## [Exercise directions]
Although the records contain pictures, the copy should leave them out and match everything else exactly.

## [Recorded data]
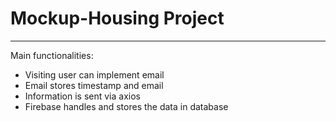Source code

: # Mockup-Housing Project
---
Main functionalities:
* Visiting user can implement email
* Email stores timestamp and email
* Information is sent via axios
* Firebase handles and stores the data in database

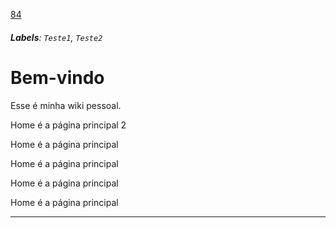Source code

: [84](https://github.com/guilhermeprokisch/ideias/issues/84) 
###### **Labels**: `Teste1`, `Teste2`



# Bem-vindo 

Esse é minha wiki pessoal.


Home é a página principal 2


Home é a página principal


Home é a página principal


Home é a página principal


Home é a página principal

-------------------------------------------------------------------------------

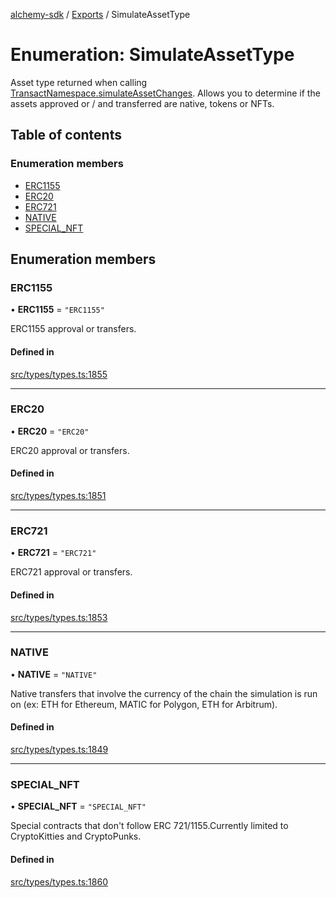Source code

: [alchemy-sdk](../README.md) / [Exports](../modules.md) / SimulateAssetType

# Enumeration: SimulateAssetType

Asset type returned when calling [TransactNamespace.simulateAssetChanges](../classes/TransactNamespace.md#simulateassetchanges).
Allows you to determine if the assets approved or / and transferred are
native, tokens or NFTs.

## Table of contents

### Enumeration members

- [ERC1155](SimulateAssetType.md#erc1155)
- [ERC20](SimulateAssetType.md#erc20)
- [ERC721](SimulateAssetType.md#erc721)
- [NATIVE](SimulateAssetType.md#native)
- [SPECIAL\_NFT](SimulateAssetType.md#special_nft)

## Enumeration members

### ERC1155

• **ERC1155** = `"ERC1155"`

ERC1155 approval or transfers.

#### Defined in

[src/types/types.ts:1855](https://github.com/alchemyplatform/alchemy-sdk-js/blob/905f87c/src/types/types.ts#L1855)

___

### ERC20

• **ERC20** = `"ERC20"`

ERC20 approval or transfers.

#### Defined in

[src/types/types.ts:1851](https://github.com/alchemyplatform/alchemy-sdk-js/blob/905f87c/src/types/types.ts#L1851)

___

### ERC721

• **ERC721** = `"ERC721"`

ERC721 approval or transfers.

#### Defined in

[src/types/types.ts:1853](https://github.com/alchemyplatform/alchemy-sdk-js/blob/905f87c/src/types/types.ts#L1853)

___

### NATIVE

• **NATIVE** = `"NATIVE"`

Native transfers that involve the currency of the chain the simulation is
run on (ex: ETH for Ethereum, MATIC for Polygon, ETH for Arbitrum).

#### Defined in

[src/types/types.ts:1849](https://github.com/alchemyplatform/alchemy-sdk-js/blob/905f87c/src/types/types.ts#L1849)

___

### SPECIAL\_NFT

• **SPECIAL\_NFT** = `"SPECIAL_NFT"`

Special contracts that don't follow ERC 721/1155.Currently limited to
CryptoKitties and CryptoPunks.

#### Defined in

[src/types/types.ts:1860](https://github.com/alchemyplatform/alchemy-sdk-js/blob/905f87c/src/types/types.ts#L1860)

## [Solution]
Source code

: # Mockup-Housing Project
---
Main functionalities:
* Visiting user can implement email
* Email stores timestamp and email
* Information is sent via axios
* Firebase handles and stores the data in database

Source code

: [84](https://github.com/guilhermeprokisch/ideias/issues/84) 
###### **Labels**: `Teste1`, `Teste2`



# Bem-vindo 

Esse é minha wiki pessoal.


Home é a página principal 2


Home é a página principal


Home é a página principal


Home é a página principal


Home é a página principal

-------------------------------------------------------------------------------

Source code

: [alchemy-sdk](../README.md) / [Exports](../modules.md) / SimulateAssetType

# Enumeration: SimulateAssetType

Asset type returned when calling [TransactNamespace.simulateAssetChanges](../classes/TransactNamespace.md#simulateassetchanges).
Allows you to determine if the assets approved or / and transferred are
native, tokens or NFTs.

## Table of contents

### Enumeration members

- [ERC1155](SimulateAssetType.md#erc1155)
- [ERC20](SimulateAssetType.md#erc20)
- [ERC721](SimulateAssetType.md#erc721)
- [NATIVE](SimulateAssetType.md#native)
- [SPECIAL\_NFT](SimulateAssetType.md#special_nft)

## Enumeration members

### ERC1155

• **ERC1155** = `"ERC1155"`

ERC1155 approval or transfers.

#### Defined in

[src/types/types.ts:1855](https://github.com/alchemyplatform/alchemy-sdk-js/blob/905f87c/src/types/types.ts#L1855)

___

### ERC20

• **ERC20** = `"ERC20"`

ERC20 approval or transfers.

#### Defined in

[src/types/types.ts:1851](https://github.com/alchemyplatform/alchemy-sdk-js/blob/905f87c/src/types/types.ts#L1851)

___

### ERC721

• **ERC721** = `"ERC721"`

ERC721 approval or transfers.

#### Defined in

[src/types/types.ts:1853](https://github.com/alchemyplatform/alchemy-sdk-js/blob/905f87c/src/types/types.ts#L1853)

___

### NATIVE

• **NATIVE** = `"NATIVE"`

Native transfers that involve the currency of the chain the simulation is
run on (ex: ETH for Ethereum, MATIC for Polygon, ETH for Arbitrum).

#### Defined in

[src/types/types.ts:1849](https://github.com/alchemyplatform/alchemy-sdk-js/blob/905f87c/src/types/types.ts#L1849)

___

### SPECIAL\_NFT

• **SPECIAL\_NFT** = `"SPECIAL_NFT"`

Special contracts that don't follow ERC 721/1155.Currently limited to
CryptoKitties and CryptoPunks.

#### Defined in

[src/types/types.ts:1860](https://github.com/alchemyplatform/alchemy-sdk-js/blob/905f87c/src/types/types.ts#L1860)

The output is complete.